Assignment
Would you please copy each line of the data in which the string "attacks" occurs?

═════ Material to process

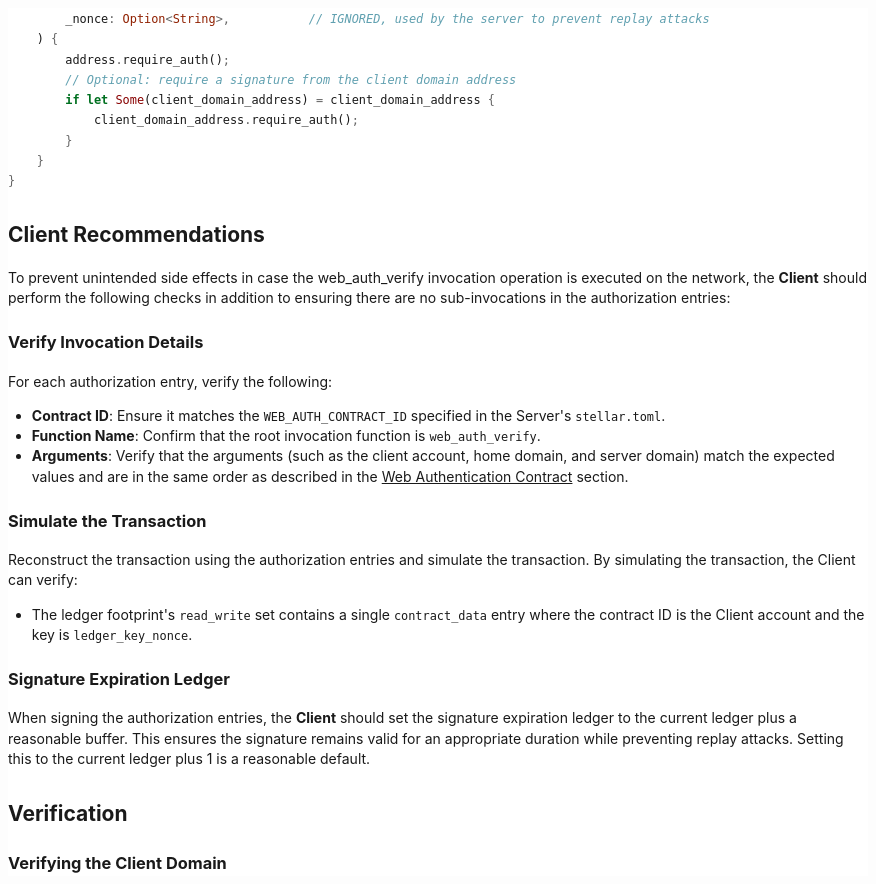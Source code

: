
 ```rust
        _nonce: Option<String>,           // IGNORED, used by the server to prevent replay attacks
    ) {
        address.require_auth();
        // Optional: require a signature from the client domain address
        if let Some(client_domain_address) = client_domain_address {
            client_domain_address.require_auth();
        }
    }
}
```

## Client Recommendations

To prevent unintended side effects in case the web_auth_verify invocation operation is executed on the network, the
**Client** should perform the following checks in addition to ensuring there are no sub-invocations in the authorization
entries:

### Verify Invocation Details

For each authorization entry, verify the following:

- **Contract ID**: Ensure it matches the `WEB_AUTH_CONTRACT_ID` specified in the Server's `stellar.toml`.
- **Function Name**: Confirm that the root invocation function is `web_auth_verify`.
- **Arguments**: Verify that the arguments (such as the client account, home domain, and server domain) match the
  expected values and are in the same order as described in the
  [Web Authentication Contract](#web-authentication-contract) section.

### Simulate the Transaction

Reconstruct the transaction using the authorization entries and simulate the transaction. By simulating the transaction,
the Client can verify:

- The ledger footprint's `read_write` set contains a single `contract_data` entry where the contract ID is the Client
  account and the key is `ledger_key_nonce`.

### Signature Expiration Ledger

When signing the authorization entries, the **Client** should set the signature expiration ledger to the current ledger
plus a reasonable buffer. This ensures the signature remains valid for an appropriate duration while preventing replay
attacks. Setting this to the current ledger plus 1 is a reasonable default.

## Verification

### Verifying the Client Domain
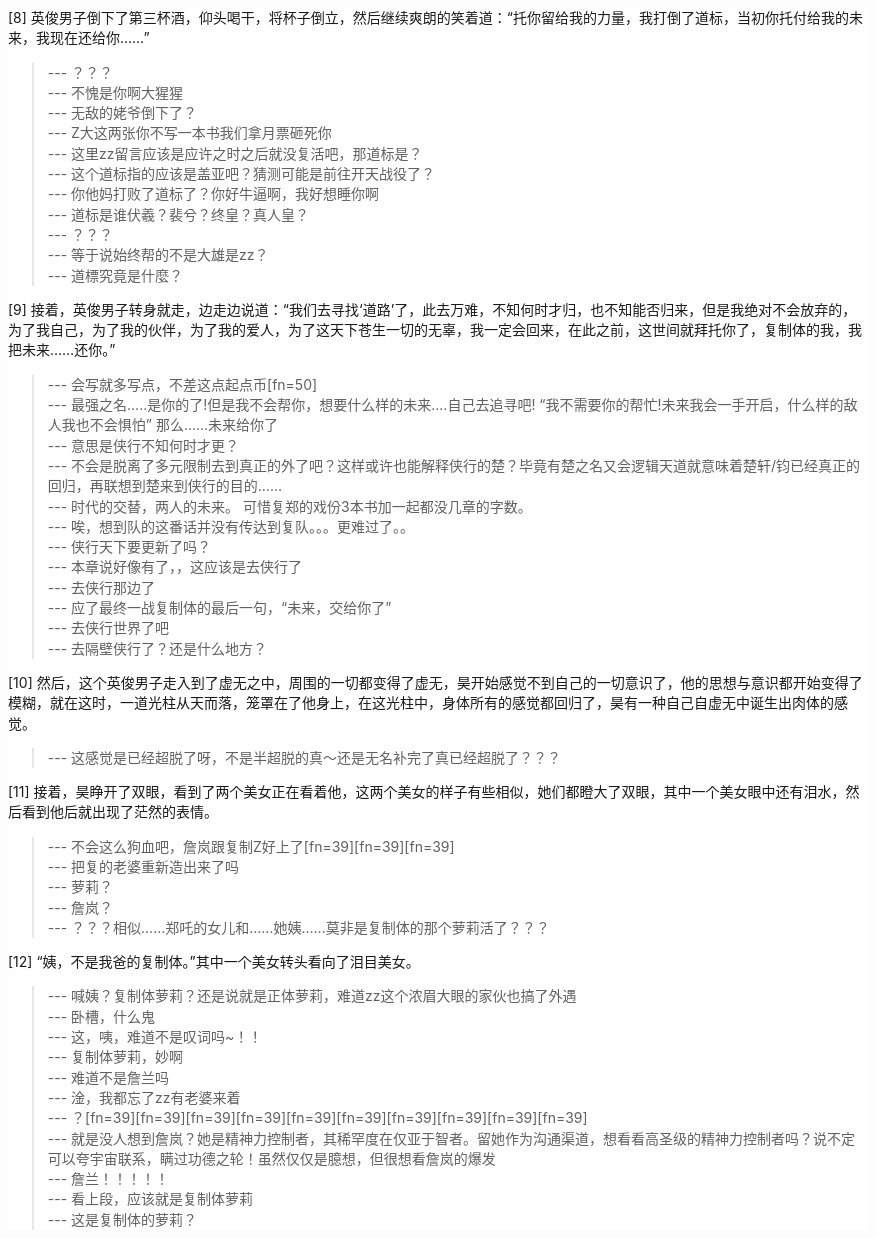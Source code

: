 [8] 英俊男子倒下了第三杯酒，仰头喝干，将杯子倒立，然后继续爽朗的笑着道：“托你留给我的力量，我打倒了道标，当初你托付给我的未来，我现在还给你……”
>--- ？？？<br>
>--- 不愧是你啊大猩猩<br>
>--- 无敌的姥爷倒下了？<br>
>--- Z大这两张你不写一本书我们拿月票砸死你<br>
>--- 这里zz留言应该是应许之时之后就没复活吧，那道标是？<br>
>--- 这个道标指的应该是盖亚吧？猜测可能是前往开天战役了？<br>
>--- 你他妈打败了道标了？你好牛逼啊，我好想睡你啊<br>
>--- 道标是谁伏羲？裴兮？终皇？真人皇？<br>
>--- ？？？<br>
>--- 等于说始终帮的不是大雄是zz？<br>
>--- 道標究竟是什麼？<br>

[9] 接着，英俊男子转身就走，边走边说道：“我们去寻找‘道路’了，此去万难，不知何时才归，也不知能否归来，但是我绝对不会放弃的，为了我自己，为了我的伙伴，为了我的爱人，为了这天下苍生一切的无辜，我一定会回来，在此之前，这世间就拜托你了，复制体的我，我把未来……还你。”
>--- 会写就多写点，不差这点起点币[fn=50]<br>
>--- 最强之名.....是你的了!但是我不会帮你，想要什么样的未来....自己去追寻吧!
“我不需要你的帮忙!未来我会一手开启，什么样的敌人我也不会惧怕”
那么……未来给你了<br>
>--- 意思是侠行不知何时才更？<br>
>--- 不会是脱离了多元限制去到真正的外了吧？这样或许也能解释侠行的楚？毕竟有楚之名又会逻辑天道就意味着楚轩/钧已经真正的回归，再联想到楚来到侠行的目的……<br>
>--- 时代的交替，两人的未来。
可惜复郑的戏份3本书加一起都没几章的字数。<br>
>--- 唉，想到队的这番话并没有传达到复队。。。更难过了。。<br>
>--- 侠行天下要更新了吗？<br>
>--- 本章说好像有了，，这应该是去侠行了<br>
>--- 去侠行那边了<br>
>--- 应了最终一战复制体的最后一句，“未来，交给你了”<br>
>--- 去侠行世界了吧<br>
>--- 去隔壁侠行了？还是什么地方？<br>

[10] 然后，这个英俊男子走入到了虚无之中，周围的一切都变得了虚无，昊开始感觉不到自己的一切意识了，他的思想与意识都开始变得了模糊，就在这时，一道光柱从天而落，笼罩在了他身上，在这光柱中，身体所有的感觉都回归了，昊有一种自己自虚无中诞生出肉体的感觉。
>--- 这感觉是已经超脱了呀，不是半超脱的真～还是无名补完了真已经超脱了？？？<br>

[11] 接着，昊睁开了双眼，看到了两个美女正在看着他，这两个美女的样子有些相似，她们都瞪大了双眼，其中一个美女眼中还有泪水，然后看到他后就出现了茫然的表情。
>--- 不会这么狗血吧，詹岚跟复制Z好上了[fn=39][fn=39][fn=39]<br>
>--- 把复的老婆重新造出来了吗<br>
>--- 萝莉？<br>
>--- 詹岚？<br>
>--- ？？？相似……郑吒的女儿和……她姨……莫非是复制体的那个萝莉活了？？？<br>

[12] “姨，不是我爸的复制体。”其中一个美女转头看向了泪目美女。
>--- 喊姨？复制体萝莉？还是说就是正体萝莉，难道zz这个浓眉大眼的家伙也搞了外遇<br>
>--- 卧槽，什么鬼<br>
>--- 这，咦，难道不是叹词吗~！！<br>
>--- 复制体萝莉，妙啊<br>
>--- 难道不是詹兰吗<br>
>--- 淦，我都忘了zz有老婆来着<br>
>--- ？[fn=39][fn=39][fn=39][fn=39][fn=39][fn=39][fn=39][fn=39][fn=39][fn=39]<br>
>--- 就是没人想到詹岚？她是精神力控制者，其稀罕度在仅亚于智者。留她作为沟通渠道，想看看高圣级的精神力控制者吗？说不定可以夸宇宙联系，瞒过功德之轮！虽然仅仅是臆想，但很想看詹岚的爆发<br>
>--- 詹兰！！！！！<br>
>--- 看上段，应该就是复制体萝莉<br>
>--- 这是复制体的萝莉？<br>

══════════

Written answer
        _nonce: Option<String>,           // IGNORED, used by the server to prevent replay attacks
attacks. Setting this to the current ledger plus 1 is a reasonable default.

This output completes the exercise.